On Language and Being Understood
- Magdalen Radovich
- Apr 4
- 2 min read

Over the years, one of the most consistent pieces of feedback I’ve received about my writing—especially my poetry—is this:
“I like it. It makes me feel something. I just don’t understand it.”
At different points, that frustrated me. Sometimes it offended me. And sometimes, if I’m honest, I used it as a reason not to share the work at all.
I remember being in my twenties, working on a novel, when my mother—who gave me my first typewriter when I was ten—looked at what I had written and asked, “Who’s going to read this?”
She didn’t mean it was bad. She meant: who is going to understand it?
At the time, I resisted that question. Now I find myself returning to it.
Over the past few months, as I’ve reviewed my poetry—more than a hundred finished pieces, and many more in draft—I’ve sometimes looked at my own work and thought: Where was I when I wrote this? What was I trying to say? Why can’t I quite reach it now?
Some of those poems were written from places where clarity was not the goal. Some were written in states of intensity, grief, or self-protection, where language became less a window than a veil. Sometimes I was protecting other people. Sometimes I was protecting myself. And sometimes the poem held what I could not yet say plainly.
Because language does two things at once.
It reveals, and it conceals.
Say a word like love, or peace, or home, and no two people in the room will experience it in exactly the same way. Language opens meaning, but it also shapes it. It defines, narrows, and frames what we are trying to say.
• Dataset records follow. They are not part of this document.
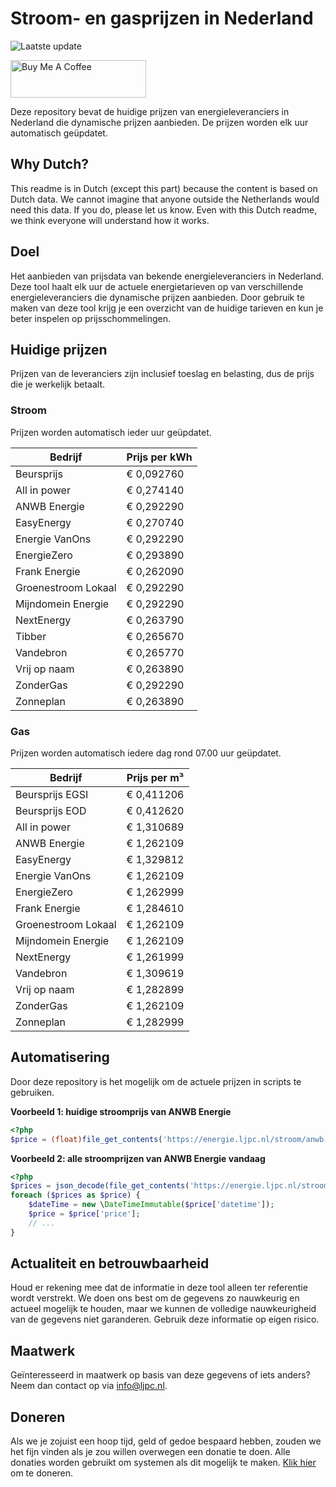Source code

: # Stroom- en gasprijzen in Nederland

![Laatste update](https://img.shields.io/badge/laatste%20update-2024--10--30%2004%3A00%20CET-brightgreen)

<a href="https://www.buymeacoffee.com/Lars-" target="_blank"><img src="https://cdn.buymeacoffee.com/buttons/v2/default-orange.png" alt="Buy Me A Coffee" height="60" style="height: 60px !important;width: 217px !important;" ></a>

Deze repository bevat de huidige prijzen van energieleveranciers in Nederland die dynamische prijzen aanbieden. De prijzen worden elk uur automatisch geüpdatet.

## Why Dutch?

This readme is in Dutch (except this part) because the content is based on Dutch data. We cannot imagine that anyone outside the Netherlands would need this data. If you do, please let us know. Even with this Dutch readme, we think
everyone will understand how it works.

## Doel

Het aanbieden van prijsdata van bekende energieleveranciers in Nederland. Deze tool haalt elk uur de actuele energietarieven op van verschillende energieleveranciers die dynamische prijzen aanbieden. Door gebruik te maken van deze tool
krijg je een overzicht van de huidige tarieven en kun je beter inspelen op prijsschommelingen.

## Huidige prijzen

Prijzen van de leveranciers zijn inclusief toeslag en belasting, dus de prijs die je werkelijk betaalt.

### Stroom

Prijzen worden automatisch ieder uur geüpdatet.

 Bedrijf | Prijs per kWh 
---------|---------------
Beursprijs | € 0,092760
All in power | € 0,274140
ANWB Energie | € 0,292290
EasyEnergy | € 0,270740
Energie VanOns | € 0,292290
EnergieZero | € 0,293890
Frank Energie | € 0,262090
Groenestroom Lokaal | € 0,292290
Mijndomein Energie | € 0,292290
NextEnergy | € 0,263790
Tibber | € 0,265670
Vandebron | € 0,265770
Vrij op naam | € 0,263890
ZonderGas | € 0,292290
Zonneplan | € 0,263890


### Gas

Prijzen worden automatisch iedere dag rond 07.00 uur geüpdatet.

 Bedrijf | Prijs per m³ 
---------|--------------
Beursprijs EGSI | € 0,411206
Beursprijs EOD | € 0,412620
All in power | € 1,310689
ANWB Energie | € 1,262109
EasyEnergy | € 1,329812
Energie VanOns | € 1,262109
EnergieZero | € 1,262999
Frank Energie | € 1,284610
Groenestroom Lokaal | € 1,262109
Mijndomein Energie | € 1,262109
NextEnergy | € 1,261999
Vandebron | € 1,309619
Vrij op naam | € 1,282899
ZonderGas | € 1,262109
Zonneplan | € 1,282999


## Automatisering

Door deze repository is het mogelijk om de actuele prijzen in scripts te gebruiken.

**Voorbeeld 1: huidige stroomprijs van ANWB Energie**

```php
<?php
$price = (float)file_get_contents('https://energie.ljpc.nl/stroom/anwb-energie-nu.txt');

```

**Voorbeeld 2: alle stroomprijzen van ANWB Energie vandaag**

```php
<?php
$prices = json_decode(file_get_contents('https://energie.ljpc.nl/stroom/all-in-power-vandaag.json'),true);
foreach ($prices as $price) {
    $dateTime = new \DateTimeImmutable($price['datetime']);
    $price = $price['price'];
    // ...
}
```

## Actualiteit en betrouwbaarheid

Houd er rekening mee dat de informatie in deze tool alleen ter referentie wordt verstrekt. We doen ons best om de gegevens zo nauwkeurig en actueel mogelijk te houden, maar we kunnen de volledige nauwkeurigheid van de gegevens niet
garanderen. Gebruik deze informatie op eigen risico.

## Maatwerk

Geïnteresseerd in maatwerk op basis van deze gegevens of iets anders? Neem dan contact op
via [info@ljpc.nl](mailto:info@ljpc.nl?subject=Energie%20prijzen).

## Doneren

Als we je zojuist een hoop tijd, geld of gedoe bespaard hebben, zouden we het fijn vinden als je zou willen overwegen een
donatie te doen. Alle donaties worden gebruikt om systemen als dit mogelijk te
maken. [Klik hier](https://www.buymeacoffee.com/Lars-) om te doneren.
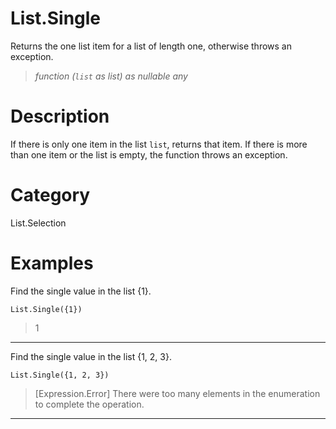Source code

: # List.Single
Returns the one list item for a list of length one, otherwise throws an exception.
> _function (<code>list</code> as list) as nullable any_

# Description 
If there is only one item in the list <code>list</code>, returns that item.
    If there is more than one item or the list is empty, the function throws an exception.
# Category 
List.Selection
# Examples 
Find the single value in the list {1}.
```
List.Single({1})
```
> 1

***
Find the single value in the list {1, 2, 3}.
```
List.Single({1, 2, 3})
```
> [Expression.Error] There were too many elements in the enumeration to complete the operation.

***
And sometimes, as writers, we use it not only to express what is true, but to circle it, soften it, or keep it partially hidden.
This morning, writing a new poem, I noticed something different.
I wasn’t trying to hide anything.
I was trying to see clearly—and to say what I saw in a way that someone else could follow. Not simplified. Not flattened. But readable.
Clarity doesn’t mean losing depth. It means inviting someone in.
That is the threshold I find myself standing on now—as both a writer and a host of a creative community. How do we write in a way that still carries truth, complexity, and feeling, and also allows someone else to walk alongside us?
I don’t have a final answer. But I think I’m beginning to understand the question.
And for now, that feels like the right place to begin.